### Assigned task:
Would you copy each line of the data below that has "above"?
• • • • •
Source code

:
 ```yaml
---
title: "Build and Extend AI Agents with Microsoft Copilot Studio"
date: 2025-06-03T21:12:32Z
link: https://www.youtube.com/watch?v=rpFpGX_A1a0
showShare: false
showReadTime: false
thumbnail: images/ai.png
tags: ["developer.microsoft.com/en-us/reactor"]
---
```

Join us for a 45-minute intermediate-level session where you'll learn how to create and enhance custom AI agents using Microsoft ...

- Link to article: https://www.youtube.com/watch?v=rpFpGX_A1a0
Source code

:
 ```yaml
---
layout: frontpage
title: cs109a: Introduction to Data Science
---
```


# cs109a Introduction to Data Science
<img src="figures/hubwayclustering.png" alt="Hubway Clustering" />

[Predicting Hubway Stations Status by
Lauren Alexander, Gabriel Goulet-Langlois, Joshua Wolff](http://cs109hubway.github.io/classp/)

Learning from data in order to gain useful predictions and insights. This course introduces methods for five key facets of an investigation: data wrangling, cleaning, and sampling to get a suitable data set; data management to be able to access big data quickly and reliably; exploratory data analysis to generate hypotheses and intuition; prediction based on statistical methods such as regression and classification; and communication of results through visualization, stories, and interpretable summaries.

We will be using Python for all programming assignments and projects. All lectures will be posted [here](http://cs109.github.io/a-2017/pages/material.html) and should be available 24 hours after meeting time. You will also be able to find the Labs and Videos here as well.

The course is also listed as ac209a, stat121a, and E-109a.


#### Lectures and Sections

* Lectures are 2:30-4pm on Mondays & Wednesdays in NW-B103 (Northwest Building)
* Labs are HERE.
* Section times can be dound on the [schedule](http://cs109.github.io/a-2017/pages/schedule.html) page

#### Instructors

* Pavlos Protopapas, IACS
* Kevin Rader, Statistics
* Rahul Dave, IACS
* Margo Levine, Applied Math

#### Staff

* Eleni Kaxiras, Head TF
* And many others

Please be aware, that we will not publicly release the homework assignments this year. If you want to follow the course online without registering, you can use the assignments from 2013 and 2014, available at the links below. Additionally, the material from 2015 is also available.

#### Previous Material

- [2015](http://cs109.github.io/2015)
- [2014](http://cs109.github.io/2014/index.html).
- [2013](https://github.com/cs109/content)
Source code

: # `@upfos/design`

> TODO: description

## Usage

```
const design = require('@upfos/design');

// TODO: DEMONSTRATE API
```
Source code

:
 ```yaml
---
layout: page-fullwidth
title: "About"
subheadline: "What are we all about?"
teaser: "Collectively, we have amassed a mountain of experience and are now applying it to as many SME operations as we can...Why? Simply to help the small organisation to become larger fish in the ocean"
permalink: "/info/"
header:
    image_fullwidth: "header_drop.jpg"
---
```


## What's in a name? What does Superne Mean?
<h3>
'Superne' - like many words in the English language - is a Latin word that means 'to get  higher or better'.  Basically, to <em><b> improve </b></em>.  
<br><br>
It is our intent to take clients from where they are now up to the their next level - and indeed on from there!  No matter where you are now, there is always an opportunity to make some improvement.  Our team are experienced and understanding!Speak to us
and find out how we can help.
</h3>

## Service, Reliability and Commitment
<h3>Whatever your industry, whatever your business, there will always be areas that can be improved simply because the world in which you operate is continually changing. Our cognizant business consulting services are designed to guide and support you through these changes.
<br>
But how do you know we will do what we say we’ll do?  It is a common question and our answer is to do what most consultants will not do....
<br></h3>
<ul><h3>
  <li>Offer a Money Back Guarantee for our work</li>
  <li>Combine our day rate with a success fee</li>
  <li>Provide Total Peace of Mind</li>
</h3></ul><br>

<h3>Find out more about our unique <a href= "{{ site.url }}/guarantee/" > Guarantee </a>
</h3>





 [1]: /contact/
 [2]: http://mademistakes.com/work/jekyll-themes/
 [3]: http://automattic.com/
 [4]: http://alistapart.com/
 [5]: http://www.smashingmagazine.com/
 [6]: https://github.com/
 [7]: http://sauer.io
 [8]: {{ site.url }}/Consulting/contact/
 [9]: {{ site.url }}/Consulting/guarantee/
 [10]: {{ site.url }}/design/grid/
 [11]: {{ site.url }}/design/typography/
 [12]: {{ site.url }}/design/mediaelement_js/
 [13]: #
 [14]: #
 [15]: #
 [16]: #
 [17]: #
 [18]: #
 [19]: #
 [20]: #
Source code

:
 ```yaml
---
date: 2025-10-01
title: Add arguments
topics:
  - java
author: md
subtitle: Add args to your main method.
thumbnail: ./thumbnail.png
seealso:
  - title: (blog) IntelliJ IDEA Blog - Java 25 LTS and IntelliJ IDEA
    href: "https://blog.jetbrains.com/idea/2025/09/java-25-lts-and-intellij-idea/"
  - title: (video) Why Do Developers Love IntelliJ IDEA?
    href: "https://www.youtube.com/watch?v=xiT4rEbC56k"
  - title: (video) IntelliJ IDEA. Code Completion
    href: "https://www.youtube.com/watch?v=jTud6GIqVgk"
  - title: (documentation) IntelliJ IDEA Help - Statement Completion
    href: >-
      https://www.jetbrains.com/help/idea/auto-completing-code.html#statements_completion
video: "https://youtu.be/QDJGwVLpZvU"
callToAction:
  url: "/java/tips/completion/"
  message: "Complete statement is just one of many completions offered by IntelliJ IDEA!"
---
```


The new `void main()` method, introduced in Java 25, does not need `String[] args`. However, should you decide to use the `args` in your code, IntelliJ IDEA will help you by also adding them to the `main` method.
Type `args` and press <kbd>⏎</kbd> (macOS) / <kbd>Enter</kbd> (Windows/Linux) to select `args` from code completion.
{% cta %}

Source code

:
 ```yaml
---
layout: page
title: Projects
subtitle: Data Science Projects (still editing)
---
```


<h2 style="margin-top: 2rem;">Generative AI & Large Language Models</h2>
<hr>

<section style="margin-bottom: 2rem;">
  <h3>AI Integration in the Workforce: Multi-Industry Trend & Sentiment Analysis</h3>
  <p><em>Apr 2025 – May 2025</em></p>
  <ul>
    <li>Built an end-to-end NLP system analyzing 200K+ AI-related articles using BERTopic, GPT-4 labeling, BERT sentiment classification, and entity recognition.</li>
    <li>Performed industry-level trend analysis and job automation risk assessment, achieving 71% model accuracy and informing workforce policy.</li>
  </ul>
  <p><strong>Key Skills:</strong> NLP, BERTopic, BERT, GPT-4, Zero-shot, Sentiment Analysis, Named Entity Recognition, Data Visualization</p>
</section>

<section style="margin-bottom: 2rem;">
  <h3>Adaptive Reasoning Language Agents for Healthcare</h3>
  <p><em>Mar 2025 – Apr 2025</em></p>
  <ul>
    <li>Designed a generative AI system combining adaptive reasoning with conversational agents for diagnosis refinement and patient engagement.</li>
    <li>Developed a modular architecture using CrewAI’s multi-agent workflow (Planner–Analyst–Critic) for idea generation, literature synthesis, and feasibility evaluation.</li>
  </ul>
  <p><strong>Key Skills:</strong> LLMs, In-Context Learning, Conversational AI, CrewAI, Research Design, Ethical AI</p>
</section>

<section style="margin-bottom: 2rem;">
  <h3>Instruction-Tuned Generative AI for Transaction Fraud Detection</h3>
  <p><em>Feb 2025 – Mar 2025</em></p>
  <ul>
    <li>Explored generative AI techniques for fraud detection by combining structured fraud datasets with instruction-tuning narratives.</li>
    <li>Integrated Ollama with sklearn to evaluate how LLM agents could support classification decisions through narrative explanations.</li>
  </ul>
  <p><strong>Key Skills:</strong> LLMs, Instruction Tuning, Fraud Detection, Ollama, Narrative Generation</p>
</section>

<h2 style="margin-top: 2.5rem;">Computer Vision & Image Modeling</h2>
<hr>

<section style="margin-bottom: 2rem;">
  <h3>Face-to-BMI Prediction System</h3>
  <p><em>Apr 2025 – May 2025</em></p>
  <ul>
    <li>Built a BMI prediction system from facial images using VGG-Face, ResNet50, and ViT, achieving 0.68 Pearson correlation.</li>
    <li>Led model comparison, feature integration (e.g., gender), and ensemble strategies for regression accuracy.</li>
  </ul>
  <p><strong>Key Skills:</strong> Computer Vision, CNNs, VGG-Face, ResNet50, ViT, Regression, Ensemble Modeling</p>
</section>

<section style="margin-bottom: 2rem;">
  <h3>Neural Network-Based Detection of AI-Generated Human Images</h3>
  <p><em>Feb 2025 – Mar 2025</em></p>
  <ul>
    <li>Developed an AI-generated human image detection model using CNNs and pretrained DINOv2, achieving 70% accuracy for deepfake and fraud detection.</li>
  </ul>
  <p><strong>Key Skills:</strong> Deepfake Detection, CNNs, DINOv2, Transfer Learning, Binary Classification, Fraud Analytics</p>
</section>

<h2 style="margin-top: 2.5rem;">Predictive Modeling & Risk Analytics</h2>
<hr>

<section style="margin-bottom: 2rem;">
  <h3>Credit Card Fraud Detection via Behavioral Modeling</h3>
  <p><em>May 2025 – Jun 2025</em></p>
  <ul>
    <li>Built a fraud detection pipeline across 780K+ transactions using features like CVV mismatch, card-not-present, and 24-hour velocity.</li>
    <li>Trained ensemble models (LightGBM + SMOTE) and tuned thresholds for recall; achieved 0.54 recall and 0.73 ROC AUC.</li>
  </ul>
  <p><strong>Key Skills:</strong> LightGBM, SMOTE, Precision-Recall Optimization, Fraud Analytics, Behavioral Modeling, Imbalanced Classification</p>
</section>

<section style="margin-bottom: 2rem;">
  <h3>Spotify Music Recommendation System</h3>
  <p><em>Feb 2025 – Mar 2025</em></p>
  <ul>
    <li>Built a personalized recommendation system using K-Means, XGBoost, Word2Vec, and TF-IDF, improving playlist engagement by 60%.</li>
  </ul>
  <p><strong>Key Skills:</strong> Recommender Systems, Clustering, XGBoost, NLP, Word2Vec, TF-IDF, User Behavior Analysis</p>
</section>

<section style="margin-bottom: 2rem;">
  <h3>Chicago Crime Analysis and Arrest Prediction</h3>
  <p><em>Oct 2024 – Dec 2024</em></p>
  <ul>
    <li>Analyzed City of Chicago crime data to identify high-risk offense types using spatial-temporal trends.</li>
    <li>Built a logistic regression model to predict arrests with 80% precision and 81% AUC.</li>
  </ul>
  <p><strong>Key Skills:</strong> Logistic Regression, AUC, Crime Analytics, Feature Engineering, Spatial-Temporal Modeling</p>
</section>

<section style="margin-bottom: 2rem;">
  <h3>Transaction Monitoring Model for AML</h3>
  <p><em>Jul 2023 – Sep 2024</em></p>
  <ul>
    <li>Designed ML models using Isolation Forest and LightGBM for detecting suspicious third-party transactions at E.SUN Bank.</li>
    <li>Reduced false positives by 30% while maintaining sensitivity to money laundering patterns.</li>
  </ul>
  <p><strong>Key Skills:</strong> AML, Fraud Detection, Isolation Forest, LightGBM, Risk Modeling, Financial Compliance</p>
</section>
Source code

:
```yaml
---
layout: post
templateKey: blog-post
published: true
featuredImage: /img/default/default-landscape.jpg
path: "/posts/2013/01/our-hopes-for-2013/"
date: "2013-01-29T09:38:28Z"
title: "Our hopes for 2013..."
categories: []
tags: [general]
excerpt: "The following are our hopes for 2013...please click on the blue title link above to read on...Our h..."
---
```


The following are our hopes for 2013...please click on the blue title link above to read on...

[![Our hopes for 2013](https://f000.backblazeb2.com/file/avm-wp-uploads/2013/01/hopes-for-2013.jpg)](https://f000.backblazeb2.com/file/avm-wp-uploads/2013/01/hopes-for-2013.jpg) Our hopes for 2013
• • • • •
### Exercise result:
excerpt: "The following are our hopes for 2013...please click on the blue title link above to read on...Our h..."
The following are our hopes for 2013...please click on the blue title link above to read on...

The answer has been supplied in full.